Stored items
Segment Open
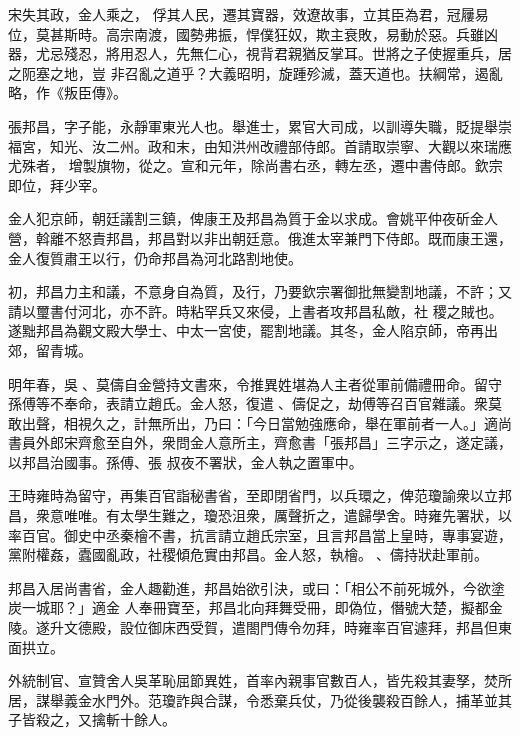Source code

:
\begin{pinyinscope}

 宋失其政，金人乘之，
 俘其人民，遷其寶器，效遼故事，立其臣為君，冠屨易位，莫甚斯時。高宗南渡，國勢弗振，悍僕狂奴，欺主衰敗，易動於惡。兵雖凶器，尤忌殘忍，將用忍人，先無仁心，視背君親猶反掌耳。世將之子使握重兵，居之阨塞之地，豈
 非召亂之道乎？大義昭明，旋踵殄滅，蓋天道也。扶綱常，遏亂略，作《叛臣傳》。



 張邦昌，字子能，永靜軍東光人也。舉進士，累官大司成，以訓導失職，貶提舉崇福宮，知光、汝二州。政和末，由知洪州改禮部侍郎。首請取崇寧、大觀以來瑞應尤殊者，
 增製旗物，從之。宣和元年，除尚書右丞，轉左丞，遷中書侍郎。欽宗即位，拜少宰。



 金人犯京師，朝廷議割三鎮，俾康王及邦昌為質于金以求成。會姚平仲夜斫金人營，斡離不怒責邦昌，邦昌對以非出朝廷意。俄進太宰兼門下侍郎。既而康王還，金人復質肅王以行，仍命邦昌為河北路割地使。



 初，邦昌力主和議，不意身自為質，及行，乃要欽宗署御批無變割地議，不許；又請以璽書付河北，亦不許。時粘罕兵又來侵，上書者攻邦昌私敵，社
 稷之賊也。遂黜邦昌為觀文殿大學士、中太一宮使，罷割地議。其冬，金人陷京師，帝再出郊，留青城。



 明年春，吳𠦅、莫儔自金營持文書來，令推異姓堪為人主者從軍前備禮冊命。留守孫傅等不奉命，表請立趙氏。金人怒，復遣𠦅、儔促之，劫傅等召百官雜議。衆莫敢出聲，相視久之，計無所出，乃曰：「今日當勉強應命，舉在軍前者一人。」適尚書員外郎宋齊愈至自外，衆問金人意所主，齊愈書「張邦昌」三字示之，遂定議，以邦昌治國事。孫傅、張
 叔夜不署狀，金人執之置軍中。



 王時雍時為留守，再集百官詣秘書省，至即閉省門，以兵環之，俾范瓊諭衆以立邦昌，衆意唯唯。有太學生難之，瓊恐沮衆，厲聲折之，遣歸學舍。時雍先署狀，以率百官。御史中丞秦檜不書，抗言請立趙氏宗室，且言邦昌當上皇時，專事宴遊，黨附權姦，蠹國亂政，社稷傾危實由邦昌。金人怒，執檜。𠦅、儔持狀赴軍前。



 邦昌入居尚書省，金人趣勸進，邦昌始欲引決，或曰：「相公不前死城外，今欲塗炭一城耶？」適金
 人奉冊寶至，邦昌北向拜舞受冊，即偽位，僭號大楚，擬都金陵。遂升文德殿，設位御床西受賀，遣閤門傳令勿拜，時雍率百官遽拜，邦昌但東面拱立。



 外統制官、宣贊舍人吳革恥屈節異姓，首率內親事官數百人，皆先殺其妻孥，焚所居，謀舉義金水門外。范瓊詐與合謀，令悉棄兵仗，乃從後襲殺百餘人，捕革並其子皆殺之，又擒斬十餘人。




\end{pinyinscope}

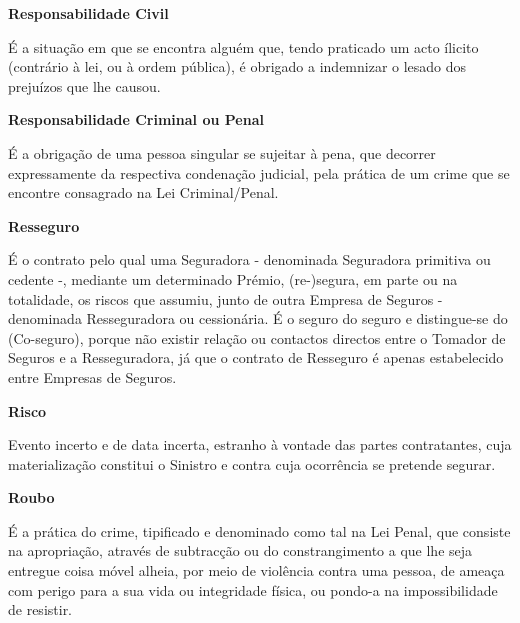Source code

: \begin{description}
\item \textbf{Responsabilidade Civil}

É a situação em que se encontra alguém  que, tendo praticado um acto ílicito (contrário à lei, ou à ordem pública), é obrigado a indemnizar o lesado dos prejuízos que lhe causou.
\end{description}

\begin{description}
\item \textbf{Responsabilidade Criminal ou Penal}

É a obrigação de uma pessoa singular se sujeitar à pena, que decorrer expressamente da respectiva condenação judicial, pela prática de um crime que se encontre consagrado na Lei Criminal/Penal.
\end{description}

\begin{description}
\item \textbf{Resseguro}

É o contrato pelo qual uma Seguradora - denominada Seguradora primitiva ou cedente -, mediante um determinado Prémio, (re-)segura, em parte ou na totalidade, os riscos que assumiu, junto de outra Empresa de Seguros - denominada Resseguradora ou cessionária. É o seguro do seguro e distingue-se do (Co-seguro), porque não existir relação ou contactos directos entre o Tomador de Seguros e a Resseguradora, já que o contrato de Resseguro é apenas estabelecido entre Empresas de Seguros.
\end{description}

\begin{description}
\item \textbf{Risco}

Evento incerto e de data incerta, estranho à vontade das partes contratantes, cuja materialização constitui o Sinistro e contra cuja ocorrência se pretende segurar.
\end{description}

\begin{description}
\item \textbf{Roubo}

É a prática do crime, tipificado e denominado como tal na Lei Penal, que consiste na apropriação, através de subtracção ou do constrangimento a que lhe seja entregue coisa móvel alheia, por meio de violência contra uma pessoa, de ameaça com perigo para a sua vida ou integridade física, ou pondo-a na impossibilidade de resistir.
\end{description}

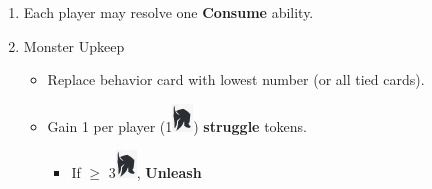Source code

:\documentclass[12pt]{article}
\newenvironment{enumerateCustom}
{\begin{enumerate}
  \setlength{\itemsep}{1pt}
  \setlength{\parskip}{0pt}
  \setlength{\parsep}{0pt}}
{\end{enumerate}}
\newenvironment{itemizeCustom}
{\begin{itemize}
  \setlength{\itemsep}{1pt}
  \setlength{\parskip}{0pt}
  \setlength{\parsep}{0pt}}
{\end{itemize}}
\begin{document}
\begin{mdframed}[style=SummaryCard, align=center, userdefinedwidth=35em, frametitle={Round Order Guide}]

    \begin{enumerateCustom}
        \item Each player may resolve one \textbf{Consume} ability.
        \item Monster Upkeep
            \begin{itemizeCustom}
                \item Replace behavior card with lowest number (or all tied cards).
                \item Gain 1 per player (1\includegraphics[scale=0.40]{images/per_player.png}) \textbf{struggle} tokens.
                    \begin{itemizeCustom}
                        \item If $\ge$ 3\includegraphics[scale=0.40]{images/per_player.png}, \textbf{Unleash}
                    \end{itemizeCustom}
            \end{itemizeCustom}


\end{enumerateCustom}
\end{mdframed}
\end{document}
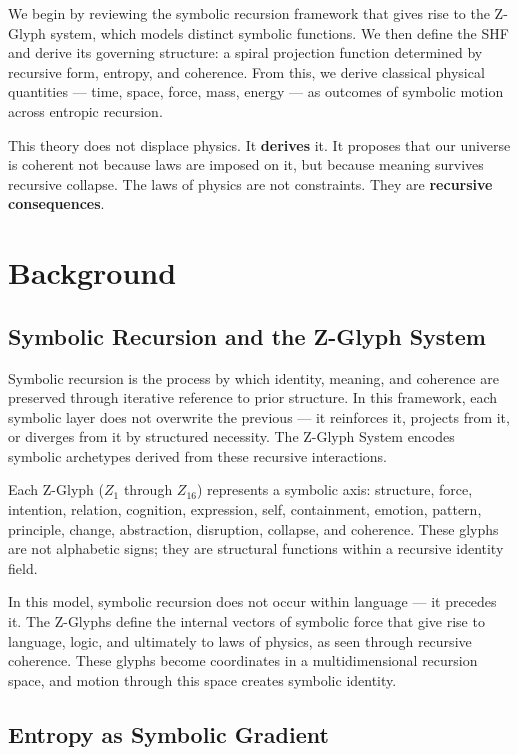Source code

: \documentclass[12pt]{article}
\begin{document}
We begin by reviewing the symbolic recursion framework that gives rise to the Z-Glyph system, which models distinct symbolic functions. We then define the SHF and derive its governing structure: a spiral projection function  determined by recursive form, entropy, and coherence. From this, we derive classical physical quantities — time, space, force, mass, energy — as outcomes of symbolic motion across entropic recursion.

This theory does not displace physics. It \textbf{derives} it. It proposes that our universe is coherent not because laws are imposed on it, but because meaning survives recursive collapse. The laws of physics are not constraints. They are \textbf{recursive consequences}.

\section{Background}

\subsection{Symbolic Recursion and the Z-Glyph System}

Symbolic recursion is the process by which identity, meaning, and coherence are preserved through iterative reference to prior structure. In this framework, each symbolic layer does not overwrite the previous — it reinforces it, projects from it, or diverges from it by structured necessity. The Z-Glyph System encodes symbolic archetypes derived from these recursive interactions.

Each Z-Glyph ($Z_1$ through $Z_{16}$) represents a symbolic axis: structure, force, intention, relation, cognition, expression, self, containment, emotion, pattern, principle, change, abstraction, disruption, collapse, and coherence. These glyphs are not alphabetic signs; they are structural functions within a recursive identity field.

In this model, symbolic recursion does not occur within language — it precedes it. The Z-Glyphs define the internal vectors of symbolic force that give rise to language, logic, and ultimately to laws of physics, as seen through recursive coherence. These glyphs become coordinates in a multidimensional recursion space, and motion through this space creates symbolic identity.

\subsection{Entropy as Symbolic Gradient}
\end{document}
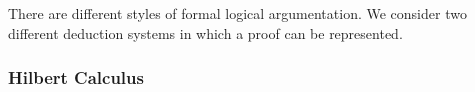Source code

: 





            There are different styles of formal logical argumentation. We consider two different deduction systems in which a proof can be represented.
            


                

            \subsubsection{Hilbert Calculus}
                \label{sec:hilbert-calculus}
Segment Closed
Segment Open
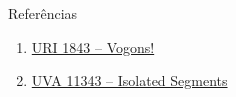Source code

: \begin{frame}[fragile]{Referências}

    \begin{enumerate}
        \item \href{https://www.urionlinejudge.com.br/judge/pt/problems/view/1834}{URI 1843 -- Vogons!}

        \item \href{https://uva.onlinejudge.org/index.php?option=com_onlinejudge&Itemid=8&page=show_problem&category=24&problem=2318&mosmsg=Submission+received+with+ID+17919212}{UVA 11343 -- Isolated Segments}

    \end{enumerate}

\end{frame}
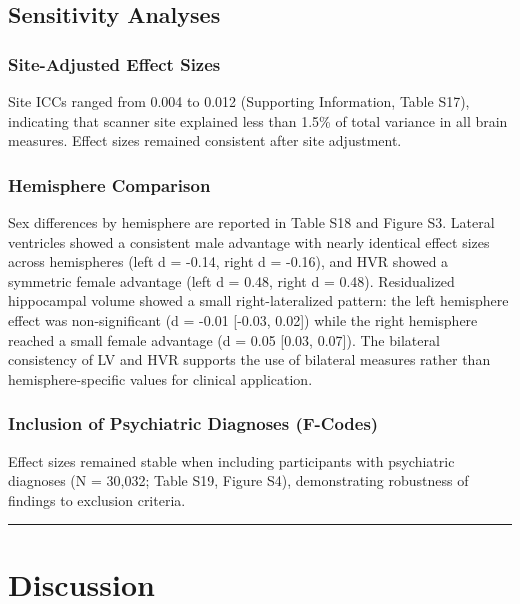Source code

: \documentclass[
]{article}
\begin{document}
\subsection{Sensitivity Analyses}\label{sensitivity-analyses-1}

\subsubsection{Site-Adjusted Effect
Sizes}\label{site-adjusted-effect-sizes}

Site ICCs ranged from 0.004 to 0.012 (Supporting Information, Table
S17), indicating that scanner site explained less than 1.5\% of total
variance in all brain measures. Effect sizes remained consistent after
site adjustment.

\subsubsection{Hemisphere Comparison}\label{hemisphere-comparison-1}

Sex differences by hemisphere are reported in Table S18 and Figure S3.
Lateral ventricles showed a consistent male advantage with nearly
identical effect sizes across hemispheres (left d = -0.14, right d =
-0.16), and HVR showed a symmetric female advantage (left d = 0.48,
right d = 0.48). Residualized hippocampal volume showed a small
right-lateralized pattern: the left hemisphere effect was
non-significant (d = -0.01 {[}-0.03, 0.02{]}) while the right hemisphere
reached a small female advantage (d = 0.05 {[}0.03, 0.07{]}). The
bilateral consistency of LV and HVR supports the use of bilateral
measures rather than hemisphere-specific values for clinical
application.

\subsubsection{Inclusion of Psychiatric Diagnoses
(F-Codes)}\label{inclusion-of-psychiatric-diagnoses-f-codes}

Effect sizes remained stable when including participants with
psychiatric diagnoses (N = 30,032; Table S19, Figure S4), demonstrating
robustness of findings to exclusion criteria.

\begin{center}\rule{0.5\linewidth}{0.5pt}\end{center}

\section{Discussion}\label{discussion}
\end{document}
Segment Closed
[What you will do] Could you retype exactly the lines above, starting at the line that contains "俘其人民，遷其寶器，效遼故事" and ending at the line that contains "初，邦昌力主和議，不意身自為", and nothing more?

[Solved problem]
 俘其人民，遷其寶器，效遼故事，立其臣為君，冠屨易位，莫甚斯時。高宗南渡，國勢弗振，悍僕狂奴，欺主衰敗，易動於惡。兵雖凶器，尤忌殘忍，將用忍人，先無仁心，視背君親猶反掌耳。世將之子使握重兵，居之阨塞之地，豈
 非召亂之道乎？大義昭明，旋踵殄滅，蓋天道也。扶綱常，遏亂略，作《叛臣傳》。



 張邦昌，字子能，永靜軍東光人也。舉進士，累官大司成，以訓導失職，貶提舉崇福宮，知光、汝二州。政和末，由知洪州改禮部侍郎。首請取崇寧、大觀以來瑞應尤殊者，
 增製旗物，從之。宣和元年，除尚書右丞，轉左丞，遷中書侍郎。欽宗即位，拜少宰。



 金人犯京師，朝廷議割三鎮，俾康王及邦昌為質于金以求成。會姚平仲夜斫金人營，斡離不怒責邦昌，邦昌對以非出朝廷意。俄進太宰兼門下侍郎。既而康王還，金人復質肅王以行，仍命邦昌為河北路割地使。



 初，邦昌力主和議，不意身自為質，及行，乃要欽宗署御批無變割地議，不許；又請以璽書付河北，亦不許。時粘罕兵又來侵，上書者攻邦昌私敵，社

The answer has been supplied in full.